→ Stored data entries:
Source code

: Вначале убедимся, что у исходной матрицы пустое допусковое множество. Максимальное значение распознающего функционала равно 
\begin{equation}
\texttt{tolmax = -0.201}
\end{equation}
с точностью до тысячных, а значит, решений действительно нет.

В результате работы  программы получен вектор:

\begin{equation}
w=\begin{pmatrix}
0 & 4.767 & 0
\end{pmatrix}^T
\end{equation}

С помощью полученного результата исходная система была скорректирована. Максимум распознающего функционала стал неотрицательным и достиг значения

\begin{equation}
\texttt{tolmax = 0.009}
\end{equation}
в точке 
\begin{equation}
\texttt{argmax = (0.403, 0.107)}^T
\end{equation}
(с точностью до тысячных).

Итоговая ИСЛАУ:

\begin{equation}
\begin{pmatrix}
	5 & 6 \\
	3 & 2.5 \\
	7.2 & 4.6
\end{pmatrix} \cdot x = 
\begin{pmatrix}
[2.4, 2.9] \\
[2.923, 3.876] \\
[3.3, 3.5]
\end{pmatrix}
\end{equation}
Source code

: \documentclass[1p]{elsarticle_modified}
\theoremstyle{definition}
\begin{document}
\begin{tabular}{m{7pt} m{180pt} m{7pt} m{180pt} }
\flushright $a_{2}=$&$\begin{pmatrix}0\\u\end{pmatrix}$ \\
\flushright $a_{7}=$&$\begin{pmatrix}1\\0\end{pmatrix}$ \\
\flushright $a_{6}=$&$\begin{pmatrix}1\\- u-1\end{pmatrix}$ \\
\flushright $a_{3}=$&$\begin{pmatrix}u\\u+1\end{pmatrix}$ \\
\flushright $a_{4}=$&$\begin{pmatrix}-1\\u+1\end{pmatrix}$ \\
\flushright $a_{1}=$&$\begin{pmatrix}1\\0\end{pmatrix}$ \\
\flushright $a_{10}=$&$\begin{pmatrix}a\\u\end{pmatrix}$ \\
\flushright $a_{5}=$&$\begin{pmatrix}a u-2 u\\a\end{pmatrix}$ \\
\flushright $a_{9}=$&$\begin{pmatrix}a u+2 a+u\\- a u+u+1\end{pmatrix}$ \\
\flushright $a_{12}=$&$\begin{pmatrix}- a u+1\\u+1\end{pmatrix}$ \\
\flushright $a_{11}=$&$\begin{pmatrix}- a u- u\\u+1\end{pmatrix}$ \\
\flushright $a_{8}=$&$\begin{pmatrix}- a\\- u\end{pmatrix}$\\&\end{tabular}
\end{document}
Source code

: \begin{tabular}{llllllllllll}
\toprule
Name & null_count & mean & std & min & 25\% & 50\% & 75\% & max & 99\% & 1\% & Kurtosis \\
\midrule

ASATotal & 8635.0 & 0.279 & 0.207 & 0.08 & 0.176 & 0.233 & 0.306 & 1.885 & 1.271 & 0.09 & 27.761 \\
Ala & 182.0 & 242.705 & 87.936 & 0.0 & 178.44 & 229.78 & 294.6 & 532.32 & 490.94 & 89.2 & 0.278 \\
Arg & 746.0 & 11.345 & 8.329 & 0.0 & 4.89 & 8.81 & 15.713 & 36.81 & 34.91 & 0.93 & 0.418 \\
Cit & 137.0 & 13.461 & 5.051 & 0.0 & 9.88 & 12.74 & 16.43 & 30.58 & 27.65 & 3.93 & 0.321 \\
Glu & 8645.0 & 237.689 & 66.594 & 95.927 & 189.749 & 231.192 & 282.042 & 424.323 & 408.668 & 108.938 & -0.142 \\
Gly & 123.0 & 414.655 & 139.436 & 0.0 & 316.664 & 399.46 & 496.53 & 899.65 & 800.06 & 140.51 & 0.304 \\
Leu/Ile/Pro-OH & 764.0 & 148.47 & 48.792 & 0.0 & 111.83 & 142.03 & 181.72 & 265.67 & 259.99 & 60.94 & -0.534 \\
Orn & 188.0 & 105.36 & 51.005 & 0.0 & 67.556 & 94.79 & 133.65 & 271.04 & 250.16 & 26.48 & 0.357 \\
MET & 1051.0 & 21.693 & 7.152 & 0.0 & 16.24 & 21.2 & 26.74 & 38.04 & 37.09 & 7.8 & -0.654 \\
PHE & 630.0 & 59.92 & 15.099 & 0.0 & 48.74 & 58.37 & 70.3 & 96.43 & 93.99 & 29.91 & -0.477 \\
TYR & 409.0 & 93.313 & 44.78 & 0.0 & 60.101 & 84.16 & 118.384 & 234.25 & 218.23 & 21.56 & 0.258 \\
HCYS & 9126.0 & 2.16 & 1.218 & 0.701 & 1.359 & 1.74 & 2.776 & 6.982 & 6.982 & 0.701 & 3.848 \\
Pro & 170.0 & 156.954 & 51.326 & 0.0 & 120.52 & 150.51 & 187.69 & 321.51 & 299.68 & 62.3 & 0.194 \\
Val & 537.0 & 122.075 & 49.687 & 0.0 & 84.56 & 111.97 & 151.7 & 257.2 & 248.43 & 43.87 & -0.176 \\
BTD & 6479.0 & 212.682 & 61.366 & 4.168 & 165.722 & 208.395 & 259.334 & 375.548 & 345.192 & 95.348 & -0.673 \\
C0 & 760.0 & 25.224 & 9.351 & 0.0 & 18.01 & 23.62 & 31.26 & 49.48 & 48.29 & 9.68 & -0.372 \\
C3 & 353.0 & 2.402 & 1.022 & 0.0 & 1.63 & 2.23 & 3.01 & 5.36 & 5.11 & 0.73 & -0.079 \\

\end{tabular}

→ Instructions to follow: Among the lines above, find those carrying the word "точностью" and copy them out.

→ Exercise response:
с точностью до тысячных, а значит, решений действительно нет.
(с точностью до тысячных).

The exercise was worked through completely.